“La difesa del Paese ha un prezzo: l’Italia raggiungerà il 2% del Prodotto interno lordo da dedicare alla Difesa entro il 2025”. Non poteva essere più chiara Giorgia Meloni. Intervenendo al question time di mercoledì al Parlamento, la presidente del Consiglio ha confermato l’obiettivo dell’esecutivo di rispettare le indicazioni della Nato e di andare incontro alle nuove strategie dell’Unione europea. Si tratta di una spesa importante. L’Italia, ad oggi, destina circa l’1,5% del PIL per la Difesa, per un totale di quasi 32 miliardi di euro l’anno di spesa del Bilancio dello Stato. Per arrivare al 2%, la cifra deve salire a 40 miliardi. Servono, pertanto, 8 miliardi di euro in più da destinare al comparto.

Il nodo risorse

Il tema è dunque dove trovare le risorse. In questo caso le strade sono due. La prima: taglio delle spese di Bilancio dello Stato e destinazione dei fondi alle armi. La seconda: fare più debito attivando la clausola del Patto di stabilità che consente agli Stati di sforare i limiti di Bilancio per favorire il processo di riarmo.

La prima strada è sicuramente complessa. Se una cosa è diventata certa nel nostro Paese, è che tagliare la spesa pubblica è difficilissimo. Veti incrociati delle parti sociali, pastoie burocratiche infinite e poca convinzione politica rendono questo sentiero difficile da percorrere. La via dell’indebitamento, al momento, ha solo una difficoltà: Giancarlo Giorgetti. Il ministro dell’Economia ha chiaramente detto più volte di essere contrario a nuovo debito per la Difesa. Pertanto Meloni dovrà convincere i suoi compagni di governo della necessità di mantenere gli impegni internazionali.

La terza via

Con ogni probabilità, però, la presidente del Consiglio sa che si può percorrere una terza via. Si tratta dell’emissione di debito comune da parte della Commissione europea da destinare agli investimenti dei singoli Paesi. Una sorta di “Pnrr delle armi” che permetterebbe al governo italiano di evitare tensioni sul finanziamento del settore della Difesa.

Non si tratta, come spiegano diversi analisti, di emettere nuovo debito da parte del Belpaese, ma semplicemente di accedere a un accordo europeo che finanzierebbe a fondo perduto l’efficientamento della Difesa italiana. Questa strada è in fase molto avanzata a Bruxelles, nonostante il Parlamento europeo si stia mettendo di traverso ai piani di Ursula von der Leyen. Il piano di riarmo da 800 miliardi che ha in mente la numero uno della Commissione Ue ha ricevuto uno stop, sia pure formale, dagli eurodeputati nella giornata di mercoledì.
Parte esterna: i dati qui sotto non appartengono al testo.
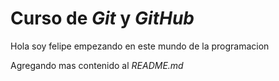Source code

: # Curso de _Git_ y _GitHub_

Hola soy felipe empezando en este mundo de la programacion

Agregando mas contenido al _README.md_
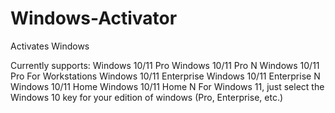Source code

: # Windows-Activator
Activates Windows

Currently supports:
Windows 10/11 Pro
Windows 10/11 Pro N
Windows 10/11 Pro For Workstations
Windows 10/11 Enterprise 
Windows 10/11 Enterprise N
Windows 10/11 Home
Windows 10/11 Home N
For Windows 11, just select the Windows 10 key for your edition of windows (Pro, Enterprise, etc.)
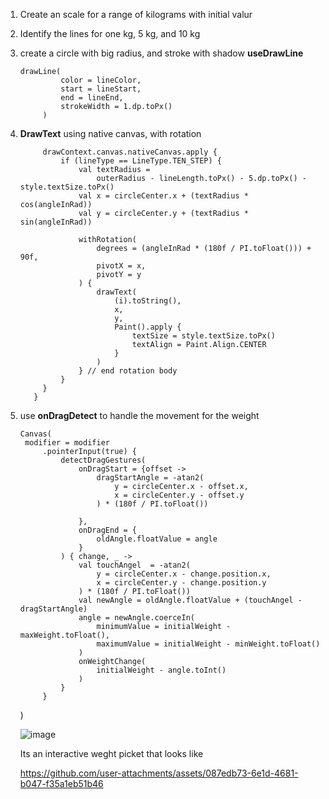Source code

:1. Create an scale for a range of kilograms with initial valur
2. Identify the lines for one kg, 5 kg, and 10 kg
3. create a circle with  big radius, and stroke with shadow  **useDrawLine**

       drawLine(
                color = lineColor,
                start = lineStart,
                end = lineEnd,
                strokeWidth = 1.dp.toPx()
            )

4. **DrawText** using native canvas, with rotation

            drawContext.canvas.nativeCanvas.apply {
                if (lineType == LineType.TEN_STEP) {
                    val textRadius =
                        outerRadius - lineLength.toPx() - 5.dp.toPx() - style.textSize.toPx()
                    val x = circleCenter.x + (textRadius * cos(angleInRad))
                    val y = circleCenter.y + (textRadius * sin(angleInRad))

                    withRotation(
                        degrees = (angleInRad * (180f / PI.toFloat())) + 90f,
                        pivotX = x,
                        pivotY = y
                    ) {
                        drawText(
                            (i).toString(),
                            x,
                            y,
                            Paint().apply {
                                textSize = style.textSize.toPx()
                                textAlign = Paint.Align.CENTER
                            }
                        )
                    } // end rotation body
                }
            }
          }
   
5. use **onDragDetect** to handle the movement for the weight

       Canvas(
        modifier = modifier
            .pointerInput(true) {
                detectDragGestures(
                    onDragStart = {offset ->
                        dragStartAngle = -atan2(
                            y = circleCenter.x - offset.x,
                            x = circleCenter.y - offset.y
                        ) * (180f / PI.toFloat())

                    },
                    onDragEnd = {
                        oldAngle.floatValue = angle
                    }
                ) { change, _ ->
                    val touchAngel  = -atan2(
                        y = circleCenter.x - change.position.x,
                        x = circleCenter.y - change.position.y
                    ) * (180f / PI.toFloat())
                    val newAngle = oldAngle.floatValue + (touchAngel - dragStartAngle)
                    angle = newAngle.coerceIn(
                        minimumValue = initialWeight - maxWeight.toFloat(),
                        maximumValue = initialWeight - minWeight.toFloat()
                    )
                    onWeightChange(
                        initialWeight - angle.toInt()
                    )
                }
            }
    )


   ![image](https://github.com/user-attachments/assets/5f95d64f-0335-4a74-8a90-590a208be5a2)

   Its an interactive weght picket that looks like
   
   https://github.com/user-attachments/assets/087edb73-6e1d-4681-b047-f35a1eb51b46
Con un’inedita maggioranza, infatti, l’Europarlamento ha votato sì a un emendamento del Movimento 5 Stelle che censura l’esecutivo europeo avvertendo che non può essere scavalcato. Il rischio è che si crei uno scontro inedito tra istituzioni europee, con la Corte di Giustizia chiamata a intervenire.

Il governo Meloni, perciò, conta di poter finanziare i propri programmi evitando tensioni con Giorgetti e la Lega, contrari a nuovi debiti, e soprattutto evitando di aprire un’estenuante trattativa per tagliare risorse ad altri settori. Il piano europeo sarebbe la quadra perfetta anche in prospettiva. Se il Consiglio della Nato dovesse dare il via libera al 5% del PIL che ogni Paese deve destinare alle Difesa, è ovvio che cambierebbe totalmente il Bilancio di uno Stato come l’Italia, stretto tra un enorme debito pubblico e una spesa poco efficiente.